Find the lines in the records that carry the word "footnotesize". Copy each one.

★ ★ ★ ★

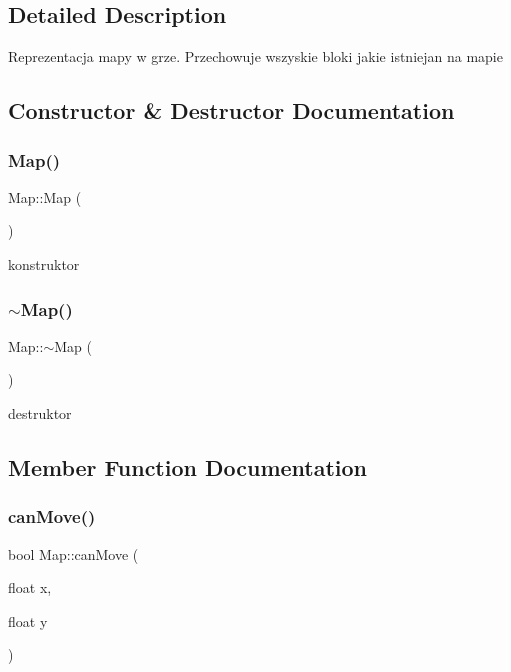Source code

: \subsection{Detailed Description}
Reprezentacja mapy w grze. Przechowuje wszyskie bloki jakie istniejan na mapie 

\subsection{Constructor \& Destructor Documentation}
\mbox{\label{class_map_a0f5ad0fd4563497b4214038cbca8b582}} 
\subsubsection{\texorpdfstring{Map()}{Map()}}
{\footnotesize\ttfamily Map\+::\+Map (\begin{DoxyParamCaption}{ }\end{DoxyParamCaption})}

konstruktor \mbox{\label{class_map_aa403fbe09394ccf39747588f5168e3b2}} 
\subsubsection{\texorpdfstring{$\sim$\+Map()}{~Map()}}
{\footnotesize\ttfamily Map\+::$\sim$\+Map (\begin{DoxyParamCaption}{ }\end{DoxyParamCaption})}

destruktor 

\subsection{Member Function Documentation}
\mbox{\label{class_map_a9e0db2b7f0c2cc2083da543050f0fa91}} 
\subsubsection{\texorpdfstring{can\+Move()}{canMove()}}
{\footnotesize\ttfamily bool Map\+::can\+Move (\begin{DoxyParamCaption}\item[{float}]{x,  }\item[{float}]{y }\end{DoxyParamCaption})}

★ ★ ★ ★

§ **Answer box**:
{\footnotesize\ttfamily Map\+::\+Map (\begin{DoxyParamCaption}{ }\end{DoxyParamCaption})}
{\footnotesize\ttfamily Map\+::$\sim$\+Map (\begin{DoxyParamCaption}{ }\end{DoxyParamCaption})}
{\footnotesize\ttfamily bool Map\+::can\+Move (\begin{DoxyParamCaption}\item[{float}]{x,  }\item[{float}]{y }\end{DoxyParamCaption})}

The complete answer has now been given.